#### What is being asked
Transcribe the listing below exactly, from its first line through the line with "## Overview". Omit the pictures.

#### Data for review
══════

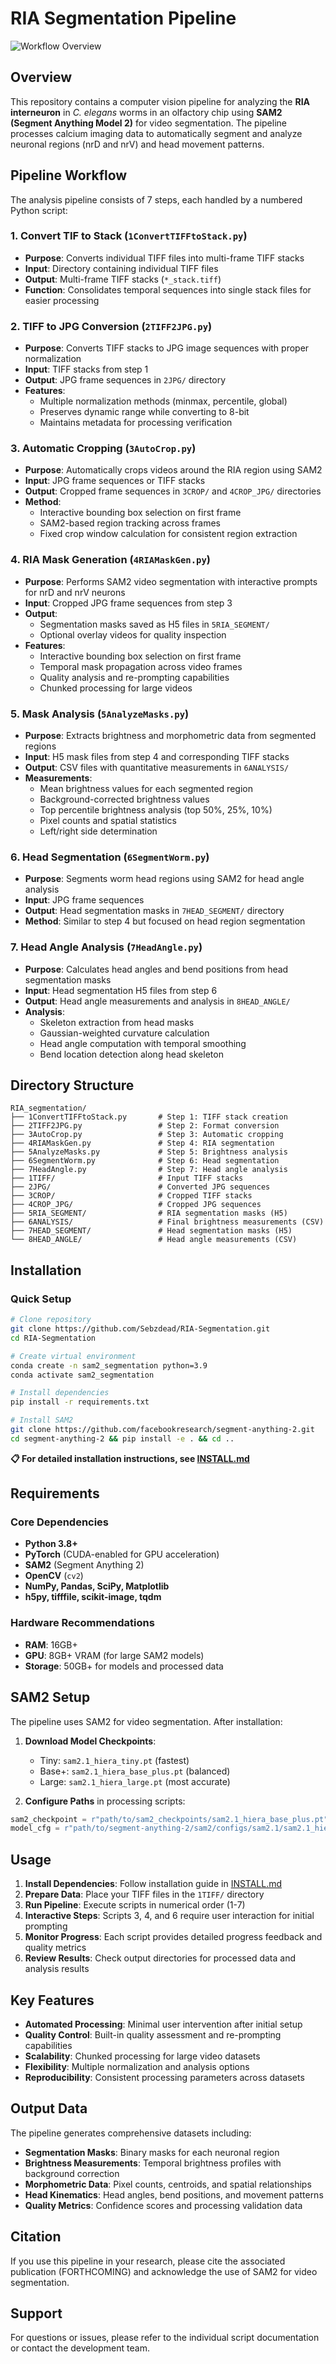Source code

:# RIA Segmentation Pipeline

![Workflow Overview](workflow.png)

## Overview

This repository contains a computer vision pipeline for analyzing the **RIA interneuron** in *C. elegans* worms in an olfactory chip using **SAM2 (Segment Anything Model 2)** for video segmentation. The pipeline processes calcium imaging data to automatically segment and analyze neuronal regions (nrD and nrV) and head movement patterns.

## Pipeline Workflow

The analysis pipeline consists of 7 steps, each handled by a numbered Python script:

### 1. **Convert TIF to Stack** (`1ConvertTIFFtoStack.py`)
- **Purpose**: Converts individual TIFF files into multi-frame TIFF stacks
- **Input**: Directory containing individual TIFF files
- **Output**: Multi-frame TIFF stacks (`*_stack.tiff`)
- **Function**: Consolidates temporal sequences into single stack files for easier processing

### 2. **TIFF to JPG Conversion** (`2TIFF2JPG.py`)
- **Purpose**: Converts TIFF stacks to JPG image sequences with proper normalization
- **Input**: TIFF stacks from step 1
- **Output**: JPG frame sequences in `2JPG/` directory
- **Features**: 
  - Multiple normalization methods (minmax, percentile, global)
  - Preserves dynamic range while converting to 8-bit
  - Maintains metadata for processing verification

### 3. **Automatic Cropping** (`3AutoCrop.py`)
- **Purpose**: Automatically crops videos around the RIA region using SAM2
- **Input**: JPG frame sequences or TIFF stacks
- **Output**: Cropped frame sequences in `3CROP/` and `4CROP_JPG/` directories
- **Method**: 
  - Interactive bounding box selection on first frame
  - SAM2-based region tracking across frames
  - Fixed crop window calculation for consistent region extraction

### 4. **RIA Mask Generation** (`4RIAMaskGen.py`)
- **Purpose**: Performs SAM2 video segmentation with interactive prompts for nrD and nrV neurons
- **Input**: Cropped JPG frame sequences from step 3
- **Output**: 
  - Segmentation masks saved as H5 files in `5RIA_SEGMENT/`
  - Optional overlay videos for quality inspection
- **Features**:
  - Interactive bounding box selection on first frame
  - Temporal mask propagation across video frames
  - Quality analysis and re-prompting capabilities
  - Chunked processing for large videos

### 5. **Mask Analysis** (`5AnalyzeMasks.py`)
- **Purpose**: Extracts brightness and morphometric data from segmented regions
- **Input**: H5 mask files from step 4 and corresponding TIFF stacks
- **Output**: CSV files with quantitative measurements in `6ANALYSIS/`
- **Measurements**:
  - Mean brightness values for each segmented region
  - Background-corrected brightness values
  - Top percentile brightness analysis (top 50%, 25%, 10%)
  - Pixel counts and spatial statistics
  - Left/right side determination

### 6. **Head Segmentation** (`6SegmentWorm.py`)
- **Purpose**: Segments worm head regions using SAM2 for head angle analysis
- **Input**: JPG frame sequences
- **Output**: Head segmentation masks in `7HEAD_SEGMENT/` directory
- **Method**: Similar to step 4 but focused on head region segmentation

### 7. **Head Angle Analysis** (`7HeadAngle.py`)
- **Purpose**: Calculates head angles and bend positions from head segmentation masks
- **Input**: Head segmentation H5 files from step 6
- **Output**: Head angle measurements and analysis in `8HEAD_ANGLE/`
- **Analysis**:
  - Skeleton extraction from head masks
  - Gaussian-weighted curvature calculation
  - Head angle computation with temporal smoothing
  - Bend location detection along head skeleton

## Directory Structure

```
RIA_segmentation/
├── 1ConvertTIFFtoStack.py       # Step 1: TIFF stack creation
├── 2TIFF2JPG.py                 # Step 2: Format conversion
├── 3AutoCrop.py                 # Step 3: Automatic cropping
├── 4RIAMaskGen.py               # Step 4: RIA segmentation
├── 5AnalyzeMasks.py             # Step 5: Brightness analysis
├── 6SegmentWorm.py              # Step 6: Head segmentation
├── 7HeadAngle.py                # Step 7: Head angle analysis
├── 1TIFF/                       # Input TIFF stacks
├── 2JPG/                        # Converted JPG sequences
├── 3CROP/                       # Cropped TIFF stacks
├── 4CROP_JPG/                   # Cropped JPG sequences
├── 5RIA_SEGMENT/                # RIA segmentation masks (H5)
├── 6ANALYSIS/                   # Final brightness measurements (CSV)
├── 7HEAD_SEGMENT/               # Head segmentation masks (H5)
└── 8HEAD_ANGLE/                 # Head angle measurements (CSV)
```

## Installation

### Quick Setup
```bash
# Clone repository
git clone https://github.com/Sebzdead/RIA-Segmentation.git
cd RIA-Segmentation

# Create virtual environment
conda create -n sam2_segmentation python=3.9
conda activate sam2_segmentation

# Install dependencies
pip install -r requirements.txt

# Install SAM2
git clone https://github.com/facebookresearch/segment-anything-2.git
cd segment-anything-2 && pip install -e . && cd ..
```

**📋 For detailed installation instructions, see [INSTALL.md](INSTALL.md)**

## Requirements

### Core Dependencies
- **Python 3.8+**
- **PyTorch** (CUDA-enabled for GPU acceleration)
- **SAM2** (Segment Anything 2)
- **OpenCV** (`cv2`)
- **NumPy, Pandas, SciPy, Matplotlib**
- **h5py, tifffile, scikit-image, tqdm**

### Hardware Recommendations
- **RAM**: 16GB+ 
- **GPU**: 8GB+ VRAM (for large SAM2 models)
- **Storage**: 50GB+ for models and processed data

## SAM2 Setup

The pipeline uses SAM2 for video segmentation. After installation:

1. **Download Model Checkpoints**:
   - Tiny: `sam2.1_hiera_tiny.pt` (fastest)
   - Base+: `sam2.1_hiera_base_plus.pt` (balanced)
   - Large: `sam2.1_hiera_large.pt` (most accurate)

2. **Configure Paths** in processing scripts:
```python
sam2_checkpoint = r"path/to/sam2_checkpoints/sam2.1_hiera_base_plus.pt"
model_cfg = r"path/to/segment-anything-2/sam2/configs/sam2.1/sam2.1_hiera_b+.yaml"
```

## Usage

1. **Install Dependencies**: Follow installation guide in [INSTALL.md](INSTALL.md)
2. **Prepare Data**: Place your TIFF files in the `1TIFF/` directory
3. **Run Pipeline**: Execute scripts in numerical order (1-7)
4. **Interactive Steps**: Scripts 3, 4, and 6 require user interaction for initial prompting
5. **Monitor Progress**: Each script provides detailed progress feedback and quality metrics
5. **Review Results**: Check output directories for processed data and analysis results

## Key Features

- **Automated Processing**: Minimal user intervention after initial setup
- **Quality Control**: Built-in quality assessment and re-prompting capabilities
- **Scalability**: Chunked processing for large video datasets
- **Flexibility**: Multiple normalization and analysis options
- **Reproducibility**: Consistent processing parameters across datasets

## Output Data

The pipeline generates comprehensive datasets including:
- **Segmentation Masks**: Binary masks for each neuronal region
- **Brightness Measurements**: Temporal brightness profiles with background correction
- **Morphometric Data**: Pixel counts, centroids, and spatial relationships
- **Head Kinematics**: Head angles, bend positions, and movement patterns
- **Quality Metrics**: Confidence scores and processing validation data

## Citation

If you use this pipeline in your research, please cite the associated publication (FORTHCOMING) and acknowledge the use of SAM2 for video segmentation.

## Support

For questions or issues, please refer to the individual script documentation or contact the development team.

══════

#### Response area
Source code

:# RIA Segmentation Pipeline

![Workflow Overview](workflow.png)

## Overview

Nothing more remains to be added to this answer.